CN116092189A

CN116092189A - Bimodal human behavior recognition method based on RGB data and bone data

Info

Publication number: CN116092189A
Application number: CN202310010763.3A
Authority: CN
Inventors: 陈良银; 石静; 张媛媛; 廖俊华; 刘圣杰; 倪浩文
Original assignee: Sichuan University
Current assignee: Sichuan University
Priority date: 2023-01-05
Filing date: 2023-01-05
Publication date: 2023-05-09

Abstract

The invention relates to a bimodal human behavior recognition method based on RGB data and skeleton data, which can accurately capture action information in a skeleton and space information in an RGB mode by using different network structures, and solves the problem that the skeleton information and the RGB information in a transducer frame are difficult to fuse and exert the maximum effect. Firstly, a pseudo heat map is generated for bone data, which can avoid the problem that the stability caused by expressing bones as graphics is insufficient and a multi-person scene cannot be processed. Then, a dual stream transducer architecture having different attention layers and different window sizes is designed, and the pseudo heat map and RGB frames are input into the dual stream architecture with different temporal and spatial resolutions. Finally, through experimental verification, the behavior recognition method provided by the invention has higher accuracy and can solve the behavior recognition under a multi-person scene. The double-flow structure and skeleton heat map generation mode based on the method is suitable for behavior identification in various public monitoring.

Description

Bimodal human behavior recognition method based on RGB data and bone data

Technical Field

The invention relates to the field of human behavior recognition, in particular to the field of human behavior recognition based on videos, and specifically relates to a human behavior recognition method based on RGB data and skeletal heat map data.

Background

Human behavior recognition refers to the retrieval and recognition of human behaviors by acquiring human behavior data through monitoring videos, motion traps and the like. The human behavior recognition has wide application prospect in public safety, intelligent transportation, medical monitoring and production safety. The human behavior recognition technology which is widely used can be divided into two types according to the difference of input data: human behavior recognition based on RGB video, and human behavior recognition based on skeletal data. Compared with bone data, the RGB video is very convenient to collect, can provide detailed and rich appearance information such as shapes, colors, textures and the like, but is very sensitive to lighting conditions, shooting angles and the like, and when illumination is weak, the accuracy of a human behavior recognition algorithm based on the RGB video is greatly reduced. In contrast, bone data can not provide specific appearance information, but is quite compatible with illumination conditions and shooting angles, and good recognition accuracy can be obtained through methods such as graphic neural network (GCN). However, bone data is generally difficult to collect, accurate bone key point information can be obtained through the motion capture system, but in many application scenarios, the motion capture system is difficult to popularize and use. The development of the gesture estimation algorithm provides a more convenient and quick way for extracting bone data, bone data of a corresponding video can be obtained by inputting RGB video into the gesture estimation algorithm, and the RGB data and the bone data are combined to be used as the input of the human behavior recognition algorithm, so that higher accuracy can be obtained than an algorithm which only depends on the RGB data or the bone data.
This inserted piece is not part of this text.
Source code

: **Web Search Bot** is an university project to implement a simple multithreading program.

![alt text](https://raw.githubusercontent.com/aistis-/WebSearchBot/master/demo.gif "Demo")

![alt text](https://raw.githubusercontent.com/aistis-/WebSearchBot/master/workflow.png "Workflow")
There is a work of combining RGB data with bone data to improve accuracy of human behavior recognition. Luvizon et al relate the problem of pose estimation and behavior recognition, and achieve efficient pose extraction and behavior recognition through a shared mechanism of two tasks. Das et al propose a gesture-driven spatiotemporal attention mechanism and apply it to 3DCNN to perform human behavior recognition. In its subsequent work, it calculates spatiotemporal features by increasing the attentive mechanisms to the topology of the bone. Li et al propose a dual stream network structure in which there are three main modules, an ST-GCN module to extract skeleton features, an R (2+1) D network to extract RGB features, and a module to use the two features to enhance motion related information in RGB video, finally using score fusion to obtain classification results. Cai et al also employ a dual stream network architecture, but differs in that the input to another stream, in addition to the skeletal data stream, is stream data with aligned key points extracted from the RGB video. The above work is to treat the skeleton data as a topological graph, but the topological graph is not a robust expression mode compared with the RGB data, and the loss of certain skeleton key point information will have a great influence on the whole skeleton data. Jing and Wang propose a two-way network based on ViT, wherein the input of the two-way network is RGB frames with different frame rates and different resolutions, and bone data is fused with the RGB data in three different fusion modes, so that a final classification result is obtained. The fusion of the skeleton data is carried out by adopting a mode of fusing skeleton codes into a token as ebedding and RGB data. The fusion mode still does not avoid the problem of non-robustness of bone data, and simultaneously, the feature dimension is increased, so that the algorithm complexity is increased.

Disclosure of Invention

The invention aims to provide a bone and RGB bimodal behavior recognition method based on a transducer. A dual stream transducer architecture is presented with RGB frames and skeletal heatmaps as inputs. The present invention uses different number of attention layers and window sizes for the two inputs inside the network by inputting RGB frames and skeletal heatmaps into the transducer at different temporal and spatial resolutions. In addition, in order to avoid the problems of stability and the like caused by graphically representing bones, a heat map is generated for the bones, so that the stability is improved, and the problem of behavior identification in a multi-person scene can be solved. The fusion mode of double-flow transverse connection is provided, the influence of noisy background in a behavior recognition algorithm is reduced, and the problem of missing key appearance information in character interaction behavior is solved.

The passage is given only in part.